Corruption in South Africa

 

Corruption puts South Africa in peril

 

When corruption becomes endemic, it is not just isolated individuals or parts of the economy that are undermined, but the rules of the game are changed possibly irreversibly. This can have far-reaching consequences  The body politic ails grievously as a result.  Corruption is putting the stability of South Africa’s democracy at risk.

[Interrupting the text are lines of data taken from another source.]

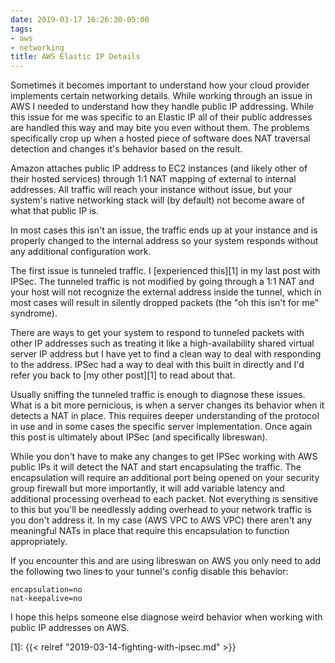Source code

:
 ```yaml
---
date: 2019-03-17 16:26:30-05:00
tags:
- aws
- networking
title: AWS Elastic IP Details
---
```


Sometimes it becomes important to understand how your cloud provider implements
certain networking details. While working through an issue in AWS I needed to
understand how they handle public IP addressing. While this issue for me was
specific to an Elastic IP all of their public addresses are handled this way
and may bite you even without them. The problems specifically crop up when a
hosted piece of software does NAT traversal detection and changes it's behavior
based on the result.

Amazon attaches public IP address to EC2 instances (and likely other of their
hosted services) through 1:1 NAT mapping of external to internal addresses. All
traffic will reach your instance without issue, but your system's native
networking stack will (by default) not become aware of what that public IP is.

In most cases this isn't an issue, the traffic ends up at your instance and is
properly changed to the internal address so your system responds without any
additional configuration work.

The first issue is tunneled traffic. I [experienced this][1] in my last post
with IPSec. The tunneled traffic is not modified by going through a 1:1 NAT and
your host will not recognize the external address inside the tunnel, which in
most cases will result in silently dropped packets (the "oh this isn't for me"
syndrome).

There are ways to get your system to respond to tunneled packets with other IP
addresses such as treating it like a high-availability shared virtual server IP
address but I have yet to find a clean way to deal with responding to the
address. IPSec had a way to deal with this built in directly and I'd refer you
back to [my other post][1] to read about that.

Usually sniffing the tunneled traffic is enough to diagnose these issues.
What is a bit more pernicious, is when a server changes its behavior when it
detects a NAT in place. This requires deeper understanding of the protocol in
use and in some cases the specific server implementation. Once again this post
is ultimately about IPSec (and specifically libreswan).

While you don't have to make any changes to get IPSec working with AWS public
IPs it will detect the NAT and start encapsulating the traffic. The
encapsulation will require an additional port being opened on your security
group firewall but more importantly, it will add variable latency and
additional processing overhead to each packet. Not everything is sensitive to
this but you'll be needlessly adding overhead to your network traffic is you
don't address it. In my case (AWS VPC to AWS VPC) there aren't any meaningful
NATs in place that require this encapsulation to function appropriately.

If you encounter this and are using libreswan on AWS you only need to add the
following two lines to your tunnel's config disable this behavior:

```
encapsulation=no
nat-keepalive=no
```

I hope this helps someone else diagnose weird behavior when working with public
IP addresses on AWS.

[1]: {{< relref "2019-03-14-fighting-with-ipsec.md" >}}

Bribery could become the identifying character of this struggling country, whose early idealism has been so badly shaken. Corruption accounts (at least in part) for the loss of trust in its political system. Politicians who have lost sight of their purpose are easy targets of those that would corrupt them. To what extent is the loss of purpose of the ANC a cause of corruption and to what extent a consequence?

When a businessman is able to use his influence with the President to put his favoured politician into a political job, the point of the democratic system is compromised. If private interest rather than votes determine who rules a country, the public is disenfranchised. Principles of integrity and accountability at the heart of a democracy no longer apply. Democracy takes a jolt.

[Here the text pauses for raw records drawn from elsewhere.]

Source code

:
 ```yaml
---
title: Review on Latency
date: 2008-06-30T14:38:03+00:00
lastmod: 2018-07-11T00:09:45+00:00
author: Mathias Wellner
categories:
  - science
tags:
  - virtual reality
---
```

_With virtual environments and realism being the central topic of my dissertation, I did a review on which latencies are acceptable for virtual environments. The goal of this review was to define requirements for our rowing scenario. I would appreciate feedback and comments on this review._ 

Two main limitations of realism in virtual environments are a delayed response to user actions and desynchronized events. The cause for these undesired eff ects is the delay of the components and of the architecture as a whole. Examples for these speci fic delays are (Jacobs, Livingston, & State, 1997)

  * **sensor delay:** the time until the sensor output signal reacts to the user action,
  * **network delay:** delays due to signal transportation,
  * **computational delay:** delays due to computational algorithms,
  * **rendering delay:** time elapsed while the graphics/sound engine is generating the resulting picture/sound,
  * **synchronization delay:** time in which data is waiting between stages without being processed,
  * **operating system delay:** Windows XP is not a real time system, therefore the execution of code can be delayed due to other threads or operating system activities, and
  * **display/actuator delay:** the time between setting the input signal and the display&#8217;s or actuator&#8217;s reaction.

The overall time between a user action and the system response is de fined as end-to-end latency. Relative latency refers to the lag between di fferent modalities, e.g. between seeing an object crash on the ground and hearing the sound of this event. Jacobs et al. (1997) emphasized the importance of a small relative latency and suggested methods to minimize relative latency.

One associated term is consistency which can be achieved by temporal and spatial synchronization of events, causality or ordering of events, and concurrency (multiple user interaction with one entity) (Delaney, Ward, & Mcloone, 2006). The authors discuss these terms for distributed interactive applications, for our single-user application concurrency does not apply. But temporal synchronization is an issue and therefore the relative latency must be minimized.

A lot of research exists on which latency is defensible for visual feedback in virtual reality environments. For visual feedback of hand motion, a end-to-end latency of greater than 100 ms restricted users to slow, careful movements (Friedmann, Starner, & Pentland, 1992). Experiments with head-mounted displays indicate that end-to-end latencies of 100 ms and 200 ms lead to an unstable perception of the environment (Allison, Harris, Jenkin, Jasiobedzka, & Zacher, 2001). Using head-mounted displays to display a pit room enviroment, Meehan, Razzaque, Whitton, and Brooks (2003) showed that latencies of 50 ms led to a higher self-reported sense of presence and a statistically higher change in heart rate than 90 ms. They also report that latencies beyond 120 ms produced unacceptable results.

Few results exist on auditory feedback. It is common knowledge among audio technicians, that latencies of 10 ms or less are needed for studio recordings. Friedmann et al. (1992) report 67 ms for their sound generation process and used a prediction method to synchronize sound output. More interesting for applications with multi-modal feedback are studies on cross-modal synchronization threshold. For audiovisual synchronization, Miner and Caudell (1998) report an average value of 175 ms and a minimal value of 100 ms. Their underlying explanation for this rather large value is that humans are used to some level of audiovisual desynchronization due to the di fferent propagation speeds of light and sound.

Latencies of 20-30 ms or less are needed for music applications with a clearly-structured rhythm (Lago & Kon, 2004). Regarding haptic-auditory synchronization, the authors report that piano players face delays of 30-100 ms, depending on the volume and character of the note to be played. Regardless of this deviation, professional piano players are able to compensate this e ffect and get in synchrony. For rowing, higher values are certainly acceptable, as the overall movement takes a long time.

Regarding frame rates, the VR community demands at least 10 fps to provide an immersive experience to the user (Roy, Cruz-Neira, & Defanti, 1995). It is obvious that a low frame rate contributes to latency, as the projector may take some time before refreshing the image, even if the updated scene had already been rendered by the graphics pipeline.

This has consequences that go beyond mere voting. Persuading people to obey laws when the system of making laws is tainted becomes impossible. Cynicism about the value and fairness of society itself is confirmed. Rising violence becomes an option when the democratic forum loses its credibility to settle the needs and anxieties of the poor, the alienated and the disenfranchised.

That is the deeper implications of the deleterious efforts, for example, of the Guptas, a business family in South Africa.

The destruction of social and democratic capital results from mere opportunist efforts to grab wealth. A fragile democracy and a poor population cannot afford such shocks.

The President selects his own appointees on the basis that they are (in his estimation) to the benefit of the country in an open democracy. Not a bunch of businessmen out for themselves and seeking secret advantage.

South Africa has a modern and well regarded constitution. No other group (from any part of society) can do more than lobby or recommend someone whose position  is determined by the President.

Their target was gaining secret advantage. Their goal was creaming commissions from state owned assets. Their instrument was a President and his cronies, who hold the keys to the public assets.

Daily revelations suggest that the payment of bribes in South Africa (and their international laundering) is of such a magnitude to both .diminish the society’s purse and its self-confidence.

The outing and public humiliation of the bribe payers and the recipients of the bribes is the only way for the democratic system to sustain itself in South Africa. We wait and see if those policing and controlling the country’s beloved constitution have enough healthy red and white cells to push out the cancer in its midst.

Facilitation Payments: Thin end of the wedge?

 

If you believe rules are made to be broken, you will favour and unashamedly accept facilitation payments. FPs are bribes that help the payer get round established rules. So a university requires a student to have a certain grade and you go to the head of the college and ask to endow a library to help your child who lacks the grade obtain entry to the college. The payment is merely facilitating him or her to jump the queue. In the case of the FP, the briber makes the approach, while the representative of the ‘system’ is prepared to break the rules of the institution.

The FP relates to a specific goal and specific institutional rules. It may seek to bring the payer an advantage but it is only an advantage to ensure the goal is met  Once the goal has been ‘facilitated’, there is no scope or need for further payment. That is not to say that the payer may not seek to blackmail the recipient of the bribe (who of course has taken the bribe secretly and can not therefore be disclosed as receiving it) into further breaches of his rules. But the recipient has taken the money with his eyes open and the buck stops with him.